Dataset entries
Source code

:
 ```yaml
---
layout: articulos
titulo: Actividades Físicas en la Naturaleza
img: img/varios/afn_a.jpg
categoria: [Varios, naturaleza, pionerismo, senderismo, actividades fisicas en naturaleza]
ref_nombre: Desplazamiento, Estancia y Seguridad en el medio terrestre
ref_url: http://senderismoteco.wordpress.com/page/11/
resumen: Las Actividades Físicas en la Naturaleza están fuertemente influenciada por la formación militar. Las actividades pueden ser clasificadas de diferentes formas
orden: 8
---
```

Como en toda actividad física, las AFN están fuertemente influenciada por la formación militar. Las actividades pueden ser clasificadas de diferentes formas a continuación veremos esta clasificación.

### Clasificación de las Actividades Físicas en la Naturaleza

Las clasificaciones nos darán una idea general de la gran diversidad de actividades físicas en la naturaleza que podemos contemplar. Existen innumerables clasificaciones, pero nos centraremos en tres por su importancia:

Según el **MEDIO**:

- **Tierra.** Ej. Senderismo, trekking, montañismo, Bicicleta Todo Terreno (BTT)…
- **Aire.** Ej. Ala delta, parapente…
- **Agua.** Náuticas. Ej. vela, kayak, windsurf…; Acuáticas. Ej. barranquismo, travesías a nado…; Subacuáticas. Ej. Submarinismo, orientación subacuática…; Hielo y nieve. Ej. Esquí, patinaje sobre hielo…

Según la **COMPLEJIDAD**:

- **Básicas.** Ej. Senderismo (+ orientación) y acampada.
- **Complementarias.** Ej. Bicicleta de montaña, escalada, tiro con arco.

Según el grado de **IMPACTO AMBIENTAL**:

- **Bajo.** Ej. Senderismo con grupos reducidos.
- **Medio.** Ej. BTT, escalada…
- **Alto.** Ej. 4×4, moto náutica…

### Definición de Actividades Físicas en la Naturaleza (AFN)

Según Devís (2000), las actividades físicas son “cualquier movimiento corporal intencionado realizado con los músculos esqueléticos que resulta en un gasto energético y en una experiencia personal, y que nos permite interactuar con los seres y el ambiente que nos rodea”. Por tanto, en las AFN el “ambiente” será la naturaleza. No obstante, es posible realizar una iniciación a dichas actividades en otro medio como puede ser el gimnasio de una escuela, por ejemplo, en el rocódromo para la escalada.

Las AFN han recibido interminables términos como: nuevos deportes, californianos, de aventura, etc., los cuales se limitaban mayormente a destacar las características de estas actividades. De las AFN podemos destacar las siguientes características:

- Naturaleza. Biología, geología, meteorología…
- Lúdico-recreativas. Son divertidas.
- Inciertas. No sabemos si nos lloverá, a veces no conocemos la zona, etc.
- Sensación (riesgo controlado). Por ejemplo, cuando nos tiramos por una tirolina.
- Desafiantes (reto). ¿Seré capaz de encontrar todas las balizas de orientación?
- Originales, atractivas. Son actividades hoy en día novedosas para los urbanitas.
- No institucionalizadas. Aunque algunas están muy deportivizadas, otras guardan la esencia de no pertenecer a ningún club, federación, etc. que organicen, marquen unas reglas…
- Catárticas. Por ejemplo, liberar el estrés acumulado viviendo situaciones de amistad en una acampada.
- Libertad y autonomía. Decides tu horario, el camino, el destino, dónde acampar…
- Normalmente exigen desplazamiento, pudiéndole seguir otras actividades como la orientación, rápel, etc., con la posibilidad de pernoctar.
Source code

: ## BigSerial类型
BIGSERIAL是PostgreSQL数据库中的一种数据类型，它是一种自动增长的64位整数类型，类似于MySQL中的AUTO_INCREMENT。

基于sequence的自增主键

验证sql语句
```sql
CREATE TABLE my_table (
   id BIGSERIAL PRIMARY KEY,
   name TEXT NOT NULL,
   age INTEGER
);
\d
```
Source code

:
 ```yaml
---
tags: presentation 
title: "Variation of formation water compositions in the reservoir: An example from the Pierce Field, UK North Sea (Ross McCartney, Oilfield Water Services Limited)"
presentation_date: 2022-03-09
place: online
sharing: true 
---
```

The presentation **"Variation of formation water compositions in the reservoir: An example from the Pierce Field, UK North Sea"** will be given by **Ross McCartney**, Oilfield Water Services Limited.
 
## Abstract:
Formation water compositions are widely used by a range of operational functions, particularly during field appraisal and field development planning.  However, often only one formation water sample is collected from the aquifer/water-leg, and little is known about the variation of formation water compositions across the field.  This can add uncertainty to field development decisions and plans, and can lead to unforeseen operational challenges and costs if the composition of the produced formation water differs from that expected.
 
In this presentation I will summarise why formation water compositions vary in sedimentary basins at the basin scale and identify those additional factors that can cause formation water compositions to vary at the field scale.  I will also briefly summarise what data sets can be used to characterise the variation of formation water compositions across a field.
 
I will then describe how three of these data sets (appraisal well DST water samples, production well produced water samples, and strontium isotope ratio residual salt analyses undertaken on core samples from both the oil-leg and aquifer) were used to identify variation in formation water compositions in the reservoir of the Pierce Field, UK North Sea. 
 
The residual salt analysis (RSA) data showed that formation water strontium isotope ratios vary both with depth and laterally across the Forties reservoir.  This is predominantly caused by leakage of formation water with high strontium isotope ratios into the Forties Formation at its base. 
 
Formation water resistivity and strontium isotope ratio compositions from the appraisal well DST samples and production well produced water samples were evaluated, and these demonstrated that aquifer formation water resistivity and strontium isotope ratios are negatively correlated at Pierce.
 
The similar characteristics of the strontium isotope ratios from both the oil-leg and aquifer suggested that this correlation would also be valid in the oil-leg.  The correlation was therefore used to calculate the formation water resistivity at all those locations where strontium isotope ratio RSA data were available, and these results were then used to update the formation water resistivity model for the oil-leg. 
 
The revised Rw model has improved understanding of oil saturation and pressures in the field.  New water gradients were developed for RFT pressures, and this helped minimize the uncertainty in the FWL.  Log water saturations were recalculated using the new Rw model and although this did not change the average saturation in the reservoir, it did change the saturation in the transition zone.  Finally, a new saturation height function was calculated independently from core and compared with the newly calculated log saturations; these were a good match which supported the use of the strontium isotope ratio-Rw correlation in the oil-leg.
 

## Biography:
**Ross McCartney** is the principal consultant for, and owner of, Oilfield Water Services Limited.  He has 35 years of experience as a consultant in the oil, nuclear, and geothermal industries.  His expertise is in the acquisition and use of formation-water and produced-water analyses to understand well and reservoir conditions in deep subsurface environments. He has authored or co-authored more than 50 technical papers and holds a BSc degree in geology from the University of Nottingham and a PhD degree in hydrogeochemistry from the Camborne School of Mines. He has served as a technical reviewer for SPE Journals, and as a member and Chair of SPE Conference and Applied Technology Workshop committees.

> What needs to be done
Return, exactly, the lines from the first line of the records above to the line containing "### Definición de", both included.

> Written answer
Source code

:
 ```yaml
---
layout: articulos
titulo: Actividades Físicas en la Naturaleza
img: img/varios/afn_a.jpg
categoria: [Varios, naturaleza, pionerismo, senderismo, actividades fisicas en naturaleza]
ref_nombre: Desplazamiento, Estancia y Seguridad en el medio terrestre
ref_url: http://senderismoteco.wordpress.com/page/11/
resumen: Las Actividades Físicas en la Naturaleza están fuertemente influenciada por la formación militar. Las actividades pueden ser clasificadas de diferentes formas
orden: 8
---
```

Como en toda actividad física, las AFN están fuertemente influenciada por la formación militar. Las actividades pueden ser clasificadas de diferentes formas a continuación veremos esta clasificación.

### Clasificación de las Actividades Físicas en la Naturaleza

Las clasificaciones nos darán una idea general de la gran diversidad de actividades físicas en la naturaleza que podemos contemplar. Existen innumerables clasificaciones, pero nos centraremos en tres por su importancia:

Según el **MEDIO**:

- **Tierra.** Ej. Senderismo, trekking, montañismo, Bicicleta Todo Terreno (BTT)…
- **Aire.** Ej. Ala delta, parapente…
- **Agua.** Náuticas. Ej. vela, kayak, windsurf…; Acuáticas. Ej. barranquismo, travesías a nado…; Subacuáticas. Ej. Submarinismo, orientación subacuática…; Hielo y nieve. Ej. Esquí, patinaje sobre hielo…

Según la **COMPLEJIDAD**:

- **Básicas.** Ej. Senderismo (+ orientación) y acampada.
- **Complementarias.** Ej. Bicicleta de montaña, escalada, tiro con arco.

Según el grado de **IMPACTO AMBIENTAL**:

- **Bajo.** Ej. Senderismo con grupos reducidos.
- **Medio.** Ej. BTT, escalada…
- **Alto.** Ej. 4×4, moto náutica…

### Definición de Actividades Físicas en la Naturaleza (AFN)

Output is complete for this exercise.